21 avril 2011

" Ô mon George, ma belle maîtresse... " - Alfred de Musset et George Sand


"Ô mon George, ma belle maîtresse" est un recueil regroupant la majorité des lettres échangées entre les écrivains George Sand et Alfred de Musset.

" Mais quand tu seras seul, quand tu auras besoin de prier et de pleurer, tu penseras à ton George, à ton vrai camarade, à ton infirmière, à ton ami, à quelque chose de mieux que tout cela ; car le sentiment qui nous unit s'est formé de tant de choses, qu'il ne peut se comparer à aucun autre.
Le monde n'y comprendra jamais rien, tant mieux, nous nous aimerons, et nous nous moquerons de lui." p.31

Juin 1833. A 29 ans, forte de ses succès littéraires "Indiana" et "Valentine", George Sand a le vent en poupe. Malheureusement, les amours ne suivent pas.
Mais lors d'un dîner, elle fait la rencontre du vicomte Alfred de Musset, de 6 ans son cadet, qu'elle invite à venir lui rendre visite.
Une correspondance débute alors mais s'interrompt rapidement car les deux écrivains, devenus amants, ne se quittent plus.
Lorsque George Sand contracte une dysenterie qui l'oblige à garder le lit, Musset préfère aller voir ailleurs que de rester au chevet de sa bien-aimée.
Alors qu'il tombe malade à son tour, elle se réfugie dans les bras de son médecin, Pietro Pagello.
Les échanges épistolaires reprennent de plus belle, les amants se rabibochent, se séparent à nouveau et remettent le couvert jusqu'au début de l'année 1835 où George Sand décide de quitter définitivement Musset.
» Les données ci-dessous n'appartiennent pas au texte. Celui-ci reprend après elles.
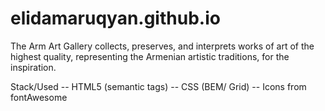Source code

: # elidamaruqyan.github.io

The Arm Art Gallery collects, preserves, and interprets works of art of the highest quality, representing the Armenian artistic traditions, for the inspiration.

Stack/Used
-- HTML5 (semantic tags)
-- CSS (BEM/ Grid)
-- Icons from fontAwesome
" Mais ton coeur, mais ton bon coeur, ne le tue pas, je t'en prie. Qu'il se mette tout entier ou en partie dans tous les amours de ta vie, mais qu'il y joue toujours son rôle noble, afin qu'un jour tu puisses regarder en arrière et dire comme moi, j'ai souffert souvent, je me suis trompé quelquefois mais j'ai aimé.
C'est moi qui ai vécu et non pas un être factice créé par mon orgueil et mon ennui.
J'ai essayé ce rôle dans les instants de solitude et de dégoût, mais c'était pour me consoler d'être seul, et quand j'étais deux, je m'abandonnais comme un enfant, je redevenais bête et bon comme l'amour veut qu'on soit." p.62

La première lettre de ce recueil date du 23 juillet 1833 mais les archives attestent de l'existence de lettres datant du mois de juin. J'ignore pour quelle raison l'éditeur a jugé bon de sucrer ces premiers échanges...
Dans cette lettre, Musset témoigne à George Sand sa profonde admiration pour son roman "Lélia" et lui déclare ses sentiments dès le lendemain tout en appréhendant sa réaction.
La correspondance reprend à Venise le 27 mars 1834 lorsque Musset, guéri, regagne Paris sans George Sand.
Il reconnaît lui avoir fait beaucoup de mal mais se dit heureux de ne pas l'avoir détournée de l'amour puisqu'elle peut compter sur un homme qui l'aime.
Restée sans nouvelles de sa part, George Sand s'inquiète de son état de santé et affirme ne rien regretter de leur histoire puisque c'était là leur destinée que de ne jamais se comporter en amants ordinaires.
Elle lui fait part de ses tendances au spleen, de ses soucis financiers (son orgueil lui fera d'ailleurs toujours refuser son aide), lui soumet des manuscrits et le charge de certaines courses (la fin de chacune de ses lettres se veut d'ailleurs étonnamment pragmatique).
De son côté, Musset tente péniblement de reprendre goût à la vie et à l'amour.
Malgré leur séparation, tous deux continuent à maintenir cette amitié singulière qui les unit tendrement.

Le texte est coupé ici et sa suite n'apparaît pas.